## Stochastic Gradient Descent from scratch

- Tensor means array
- 2D tensor means matrix
- row * height * col
*rank*- how many dimensions / axes are there

- Resnet34 is just a function

```
learn = create_cnn(data, models.resnet34, metrics=error_rate, pretrained=Flase)
```

- Y=aX+b
- Y = a_1 X_1 + a_2 X_2 (X_2=1)
- a: coefficient(a_1: slope, a_2: intercept)
- X: parameter
- This is dot product - two thing multiplied and added

- Optimization
- loss.backward(): calculate the gradient
- a.sub_(lr * a.grad): take coefficient a, and substract gradient and multiply with learning rate, and substitute the value
- How gradient is calculated: The matrix calculus you need for deep learning

```
def update():
y_hat = x@a
loss = mse(y, y_hat)
if t % 10 == 0: print(loss)
loss.backward()
with torch.no_grad():
a.sub_(lr * a.grad)
a.grad.zero_()
```

- with torch.no_grad(): # turn gradient calculation off when you do sgd update
- at the real code, we make batch size, and slice some matrix (ex: y[:rand_idx]) and update the value.

Recap the terminology

- Learning rate: a thing that we multiply our gradient by, to decide how much to update the weights by
- Epoch: one complete run through all of our data points(highly related to overfitting)
- minibatch: random bunch of points that you use to update your weights
- SGD: gradient descent using minibatch
- Model / Architecture: kind of mean same thing.
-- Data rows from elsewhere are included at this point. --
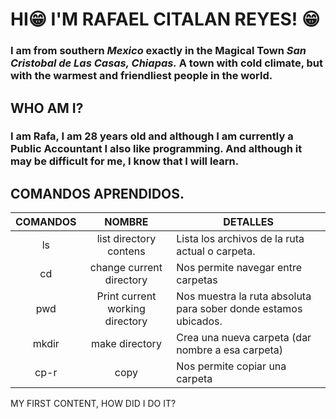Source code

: # HI😁 I'M RAFAEL CITALAN REYES! 😁
### I am from southern *Mexico* exactly in the Magical Town *San Cristobal de  Las Casas, Chiapas.* A town with cold climate, but with the warmest and friendliest people in the world.

## WHO AM I? 
### I am Rafa, I am 28 years old and although I am currently a Public Accountant I also like programming. And although it may be difficult for me, I know that I will learn.

## COMANDOS APRENDIDOS.

| COMANDOS | NOMBRE                          | DETALLES |
| :-------:| :------------------------------:| -----------------
| ls      | list directory contens | Lista los archivos de la ruta actual o carpeta.
| cd       | change current directory | Nos permite navegar entre carpetas |
| pwd      | Print current working directory | Nos muestra la ruta absoluta para sober donde estamos ubicados.
| mkdir    | make directory | Crea una nueva carpeta (dar nombre a esa carpeta)
| cp-r     | copy | Nos permite copiar una carpeta

MY FIRST CONTENT, HOW DID I DO IT?

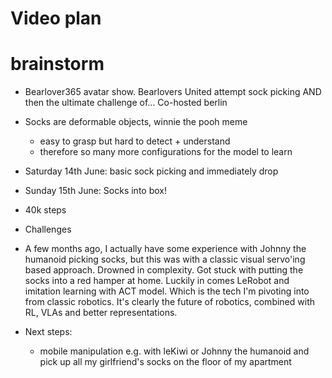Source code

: # Video plan

# brainstorm

- Bearlover365 avatar show. Bearlovers United attempt sock picking AND then
  the ultimate challenge of... Co-hosted berlin
- Socks are deformable objects, winnie the pooh meme
    - easy to grasp but hard to detect + understand
    - therefore so many more configurations for the model to learn
- Saturday 14th June: basic sock picking and immediately drop
- Sunday 15th June: Socks into box!
- 40k steps
- Challenges
- A few months ago, I actually have some experience with Johnny the humanoid picking socks, but this was with a classic visual servo'ing based approach. Drowned in complexity. Got stuck with putting the socks into a red hamper at home. Luckily in comes LeRobot and imitation learning with ACT model. Which is the tech I'm pivoting into from classic robotics. It's clearly the future of robotics, combined with RL, VLAs and better representations.

- Next steps:
    - mobile manipulation e.g. with leKiwi or Johnny the humanoid and pick up all my girlfriend's socks on the floor of my apartment
 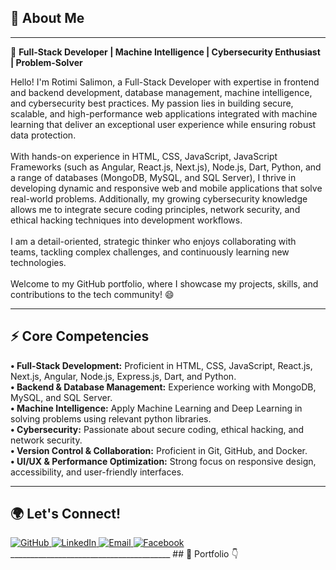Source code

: ## 👋 About Me
________________________________________
🚀 **Full-Stack Developer | Machine Intelligence | Cybersecurity Enthusiast | Problem-Solver**

Hello! I'm Rotimi Salimon, a Full-Stack Developer with expertise in frontend and backend development, database management, machine intelligence, and cybersecurity best practices. My passion lies in building secure, scalable, and high-performance web applications integrated with machine learning that deliver an exceptional user experience while ensuring robust data protection.<br><br>
With hands-on experience in HTML, CSS, JavaScript, JavaScript Frameworks (such as Angular, React.js, Next.js), Node.js, Dart, Python, and a range of databases (MongoDB, MySQL, and SQL Server), I thrive in developing dynamic and responsive web and mobile applications that solve real-world problems. Additionally, my growing cybersecurity knowledge allows me to integrate secure coding principles, network security, and ethical hacking techniques into development workflows.<br><br>
I am a detail-oriented, strategic thinker who enjoys collaborating with teams, tackling complex challenges, and continuously learning new technologies.<br><br>
Welcome to my GitHub portfolio, where I showcase my projects, skills, and contributions to the tech community! 😄
________________________________________
## ⚡ Core Competencies

**• Full-Stack Development:** Proficient in HTML, CSS, JavaScript, React.js, Next.js, Angular, Node.js, Express.js, Dart, and Python.<br>
**•	Backend & Database Management:** Experience working with MongoDB, MySQL, and SQL Server.<br>
**•	Machine Intelligence:** Apply Machine Learning and Deep Learning in solving problems using relevant python libraries.<br>
**•	Cybersecurity:** Passionate about secure coding, ethical hacking, and network security.<br>
**•	Version Control & Collaboration:** Proficient in Git, GitHub, and Docker.<br>
**•	UI/UX & Performance Optimization:** Strong focus on responsive design, accessibility, and user-friendly interfaces.<br>
________________________________________
## 🌍 Let's Connect!
<div>
  <a href="https://github.com/salimonrotimi" target="_blank">
    <img src="https://img.shields.io/badge/GITHUB-black?style=for-the-badge&logo=github&logoColor=white" alt="GitHub" />
  </a>
  <a href="https://linkedin.com/in/salimonrotimi" target="_blank">
    <img src="https://img.shields.io/badge/LINKEDIN-0077B5?style=for-the-badge&logo=linkedin&logoColor=white" alt="LinkedIn" />
  </a>
  <a href="mailto:salimonrotimi@gmail.com">
    <img src="https://img.shields.io/badge/EMAIL-D14836?style=for-the-badge&logo=gmail&logoColor=white" alt="Email" />
  </a>
  <a href="https://facebook.com/salimonrotimi" target="_blank">
    <img src="https://img.shields.io/badge/FACEBOOK-1877F2?style=for-the-badge&logo=facebook&logoColor=white" alt="Facebook" />
  </a>
</div>
________________________________________
## 💼 Portfolio 👇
Architecture is the mathematical function that you’re fitting the parameters to.
- Parameter: Also known as coefficients, and also known as weights, are the number that you are updating.
- Loss function: the thing that’s telling you how far away or how close you are to correct answer

Bonus note

- When I was going to draw the prediction value, I got this error

```
---------------------------------------------------------------------------
RuntimeError Traceback (most recent call last)
<ipython-input-58-1650cee19828> in <module>()
1 plt.scatter(x[:, 0], y)
----> 2 plt.scatter(x[:,0], x@a)
7 frames
/usr/local/lib/python3.6/dist-packages/torch/tensor.py in __array__(self, dtype)
484 def __array__(self, dtype=None):
485 if dtype is None:
--> 486 return self.numpy()
487 else:
488 return self.numpy().astype(dtype, copy=False)
RuntimeError: Can't call numpy() on Variable that requires grad. Use var.detach().numpy() instead.
```

Regarding to pytorch forum, When I try to scatter it, it moves to numpy and meanwhile I will lose the gradient. so that I should `detach()`

so that make Tensor does not requiring grad. And after that can move to numpy.